- Born: 1926 County Donegal, Ireland
- Died: 24 November 2017 (aged 90–91) Belfast, Northern Ireland
- Occupation: Nurse
- Employer: Belvoir Park Hospital
- Organization: Royal College of Nursing

= Harriett Cassells =

Irish nurse (1926–2017)

Harriett Cassells SRN FRCN (née Thompson; 1926 – 24 November 2017) was a nurse from Northern Ireland recognised for her contributions to fever nursing and infection control.

== Early life and education ==
Cassells was born in 1926 near Lifford in County Donegal, Ireland. Her father was gassed in World War I and in about 1940 developed a respiratory illness. Cassells helped to look after him and stated later in interview this made her this made her think about nursing.

== Nursing career ==

Cassells began her nursing career on 19 October 1943 at the Purdysburn Fever Hospital Belfast, where she qualified as a registered Fever Nurse in 1946. She then transferred to Belfast City Hospital and completed her General Training, qualifying as a State Registered Nurse in 1949. After qualifying, she worked for nearly a year in the operating theatre department of Belfast City Hospital.

In 1950, she returned to Purdysburn (then The Northern Ireland Fever Hospital) and was appointed a sister on the Meningitis Ward. During this time, Cassells made infection control one of her specialities. In 1951, she introduced new aseptic techniques and modern methods of sterilisation. She was involved in obtaining steam sterilisers and introducing paper towels.

In 1964, after a career break to start a family, Cassells became a nursing sister at the Belvoir Park Hospital. Cassells contributed to improving services for children and parents at ward level. In 1974, she introduced a procedure to allow parents into infectious areas, instructing them more closely in the care of their children. Previous to this, parents had not been allowed direct contact with their children who were being barrier nursed to prevent infection spreading. This situation had resonated with Cassells during her years of training.

== Other clinical and professional contributions ==
Cassells contributed to clinically based research and collaborated with medical teams researching Pertussis in Northern Ireland.

Cassells worked to see the introduction of the clinical nurse specialist and throughout her career maintained an interest in nursing education at patient level.

She regularly worked in curriculum planning for post-registration courses in infectious diseases. She lectured at Queen's University Belfast on the subject of infectious disease control and maintained an active teaching presence within her own hospital for student nurses and other staff.

She was Chair of the RCN Belfast Branch of the Royal College of Nursing (RCN) in 1976.
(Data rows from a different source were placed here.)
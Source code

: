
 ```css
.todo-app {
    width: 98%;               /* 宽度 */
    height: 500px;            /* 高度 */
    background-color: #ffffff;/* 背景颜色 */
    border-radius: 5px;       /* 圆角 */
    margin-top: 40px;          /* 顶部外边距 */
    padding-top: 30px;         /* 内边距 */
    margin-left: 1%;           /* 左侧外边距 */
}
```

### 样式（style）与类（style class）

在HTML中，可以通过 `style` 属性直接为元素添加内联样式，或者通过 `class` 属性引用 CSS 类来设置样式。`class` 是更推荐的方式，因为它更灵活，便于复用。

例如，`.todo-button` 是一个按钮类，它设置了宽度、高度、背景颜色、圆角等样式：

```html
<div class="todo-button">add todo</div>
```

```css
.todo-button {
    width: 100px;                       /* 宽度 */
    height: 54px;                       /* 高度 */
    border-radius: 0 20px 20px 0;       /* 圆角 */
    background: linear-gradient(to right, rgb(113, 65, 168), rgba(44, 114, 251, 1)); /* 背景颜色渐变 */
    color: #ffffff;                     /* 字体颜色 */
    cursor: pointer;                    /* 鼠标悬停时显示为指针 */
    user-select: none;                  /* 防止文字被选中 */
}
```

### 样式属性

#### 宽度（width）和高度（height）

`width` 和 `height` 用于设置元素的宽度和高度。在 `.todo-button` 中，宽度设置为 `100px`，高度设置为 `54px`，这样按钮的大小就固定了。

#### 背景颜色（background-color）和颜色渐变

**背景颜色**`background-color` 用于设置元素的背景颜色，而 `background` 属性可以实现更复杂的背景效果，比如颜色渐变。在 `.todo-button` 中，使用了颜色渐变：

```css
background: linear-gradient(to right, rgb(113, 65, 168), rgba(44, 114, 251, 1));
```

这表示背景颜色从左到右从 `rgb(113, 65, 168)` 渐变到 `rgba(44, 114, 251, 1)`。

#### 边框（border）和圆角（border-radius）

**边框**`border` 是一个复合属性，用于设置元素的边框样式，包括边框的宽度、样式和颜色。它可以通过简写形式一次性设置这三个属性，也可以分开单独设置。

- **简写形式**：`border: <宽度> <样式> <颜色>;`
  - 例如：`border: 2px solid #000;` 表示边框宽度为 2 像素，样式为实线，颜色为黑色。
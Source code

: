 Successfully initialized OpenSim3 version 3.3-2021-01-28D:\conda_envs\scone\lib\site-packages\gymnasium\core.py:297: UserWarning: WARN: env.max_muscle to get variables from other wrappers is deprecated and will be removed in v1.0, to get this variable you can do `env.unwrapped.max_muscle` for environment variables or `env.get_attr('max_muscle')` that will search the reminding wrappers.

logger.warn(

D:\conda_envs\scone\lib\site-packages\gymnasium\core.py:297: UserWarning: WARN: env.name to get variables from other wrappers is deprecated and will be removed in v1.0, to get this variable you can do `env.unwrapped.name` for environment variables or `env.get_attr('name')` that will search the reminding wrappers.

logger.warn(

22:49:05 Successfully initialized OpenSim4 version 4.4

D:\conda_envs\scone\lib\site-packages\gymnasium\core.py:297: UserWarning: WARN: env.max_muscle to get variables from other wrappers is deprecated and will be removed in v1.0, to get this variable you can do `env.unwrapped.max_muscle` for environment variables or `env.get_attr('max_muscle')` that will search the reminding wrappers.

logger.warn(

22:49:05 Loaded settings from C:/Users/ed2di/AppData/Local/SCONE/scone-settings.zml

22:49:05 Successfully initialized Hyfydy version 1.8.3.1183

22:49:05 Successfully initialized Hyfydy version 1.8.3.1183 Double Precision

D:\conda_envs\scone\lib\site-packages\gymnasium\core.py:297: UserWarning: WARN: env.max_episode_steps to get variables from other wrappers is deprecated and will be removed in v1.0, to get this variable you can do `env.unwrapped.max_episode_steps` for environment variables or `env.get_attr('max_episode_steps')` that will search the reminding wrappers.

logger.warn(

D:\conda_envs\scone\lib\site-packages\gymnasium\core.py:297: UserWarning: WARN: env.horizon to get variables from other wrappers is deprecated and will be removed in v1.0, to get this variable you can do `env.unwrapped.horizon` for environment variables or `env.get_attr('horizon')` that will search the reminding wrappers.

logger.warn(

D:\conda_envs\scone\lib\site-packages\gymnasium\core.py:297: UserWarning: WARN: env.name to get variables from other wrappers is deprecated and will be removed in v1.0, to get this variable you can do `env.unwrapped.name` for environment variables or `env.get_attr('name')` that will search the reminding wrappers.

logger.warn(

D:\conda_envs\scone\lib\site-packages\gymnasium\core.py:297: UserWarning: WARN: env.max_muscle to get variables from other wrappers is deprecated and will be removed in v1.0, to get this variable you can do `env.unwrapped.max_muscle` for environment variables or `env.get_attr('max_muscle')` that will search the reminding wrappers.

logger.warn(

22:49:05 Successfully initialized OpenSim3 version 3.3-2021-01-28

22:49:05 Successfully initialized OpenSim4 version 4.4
She is mentioned as a Deputy RCN Steward Northern Ireland on the Stewards Newsletter of 1982.

== Personal life ==
She was married to Joe Cassells in 1951 and was mother of Andrew, John and Joseph. Cassells died on 24 November 2017 at the Royal Victoria Hospital in Belfast after a short illness.

== Honours ==
In 1985 Harriett Cassells was awarded fellowship of the Royal College of Nursing. The Fellowship was granted to her when a ward sister at Belvoir Park Hospital, Belfast. She is acknowledged as having made a significant contribution to the development of infection control and services for parents and children at ward level. In 2009, she was selected to be interviewed for an oral history for the Royal College of Nursing archives.